Nearly Minimax Optimal Reinforcement Learning for Discounted MDPs

Jiafan He; Dongruo Zhou; Quanquan Gu

2021 NIPS NeurIPS 2021

Nearly Minimax Optimal Reinforcement Learning for Discounted MDPs

Abstract

We study the reinforcement learning problem for discounted Markov Decision Processes (MDPs) under the tabular setting. We propose a model-based algorithm named UCBVI-$\gamma$, which is based on the \emph{optimism in the face of uncertainty principle} and the Bernstein-type bonus. We show that UCBVI-$\gamma$ achieves an $\tilde{O}\big({\sqrt{SAT}}/{(1-\gamma)^{1.5}}\big)$ regret, where $S$ is the number of states, $A$ is the number of actions, $\gamma$ is the discount factor and $T$ is the number of steps.

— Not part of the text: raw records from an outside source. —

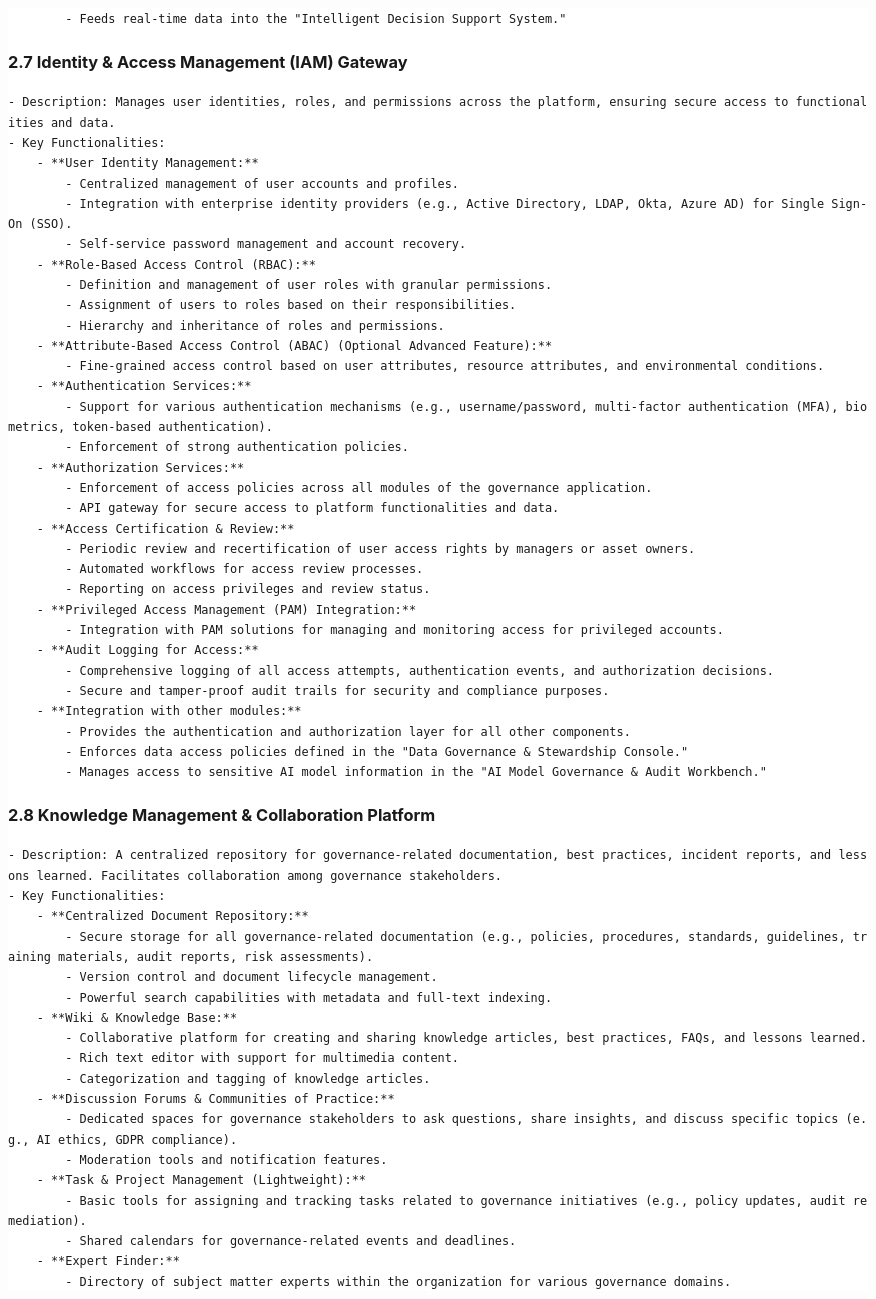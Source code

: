             - Feeds real-time data into the "Intelligent Decision Support System."

### 2.7 Identity & Access Management (IAM) Gateway
    - Description: Manages user identities, roles, and permissions across the platform, ensuring secure access to functionalities and data.
    - Key Functionalities:
        - **User Identity Management:**
            - Centralized management of user accounts and profiles.
            - Integration with enterprise identity providers (e.g., Active Directory, LDAP, Okta, Azure AD) for Single Sign-On (SSO).
            - Self-service password management and account recovery.
        - **Role-Based Access Control (RBAC):**
            - Definition and management of user roles with granular permissions.
            - Assignment of users to roles based on their responsibilities.
            - Hierarchy and inheritance of roles and permissions.
        - **Attribute-Based Access Control (ABAC) (Optional Advanced Feature):**
            - Fine-grained access control based on user attributes, resource attributes, and environmental conditions.
        - **Authentication Services:**
            - Support for various authentication mechanisms (e.g., username/password, multi-factor authentication (MFA), biometrics, token-based authentication).
            - Enforcement of strong authentication policies.
        - **Authorization Services:**
            - Enforcement of access policies across all modules of the governance application.
            - API gateway for secure access to platform functionalities and data.
        - **Access Certification & Review:**
            - Periodic review and recertification of user access rights by managers or asset owners.
            - Automated workflows for access review processes.
            - Reporting on access privileges and review status.
        - **Privileged Access Management (PAM) Integration:**
            - Integration with PAM solutions for managing and monitoring access for privileged accounts.
        - **Audit Logging for Access:**
            - Comprehensive logging of all access attempts, authentication events, and authorization decisions.
            - Secure and tamper-proof audit trails for security and compliance purposes.
        - **Integration with other modules:**
            - Provides the authentication and authorization layer for all other components.
            - Enforces data access policies defined in the "Data Governance & Stewardship Console."
            - Manages access to sensitive AI model information in the "AI Model Governance & Audit Workbench."

### 2.8 Knowledge Management & Collaboration Platform
    - Description: A centralized repository for governance-related documentation, best practices, incident reports, and lessons learned. Facilitates collaboration among governance stakeholders.
    - Key Functionalities:
        - **Centralized Document Repository:**
            - Secure storage for all governance-related documentation (e.g., policies, procedures, standards, guidelines, training materials, audit reports, risk assessments).
            - Version control and document lifecycle management.
            - Powerful search capabilities with metadata and full-text indexing.
        - **Wiki & Knowledge Base:**
            - Collaborative platform for creating and sharing knowledge articles, best practices, FAQs, and lessons learned.
            - Rich text editor with support for multimedia content.
            - Categorization and tagging of knowledge articles.
        - **Discussion Forums & Communities of Practice:**
            - Dedicated spaces for governance stakeholders to ask questions, share insights, and discuss specific topics (e.g., AI ethics, GDPR compliance).
            - Moderation tools and notification features.
        - **Task & Project Management (Lightweight):**
            - Basic tools for assigning and tracking tasks related to governance initiatives (e.g., policy updates, audit remediation).
            - Shared calendars for governance-related events and deadlines.
        - **Expert Finder:**
            - Directory of subject matter experts within the organization for various governance domains.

In addition, we construct a class of hard MDPs and show that for any algorithm, the expected regret is at least $\tilde{\Omega}\big({\sqrt{SAT}}/{(1-\gamma)^{1.5}}\big)$. Our upper bound matches the minimax lower bound up to logarithmic factors, which suggests that UCBVI-$\gamma$ is nearly minimax optimal for discounted MDPs.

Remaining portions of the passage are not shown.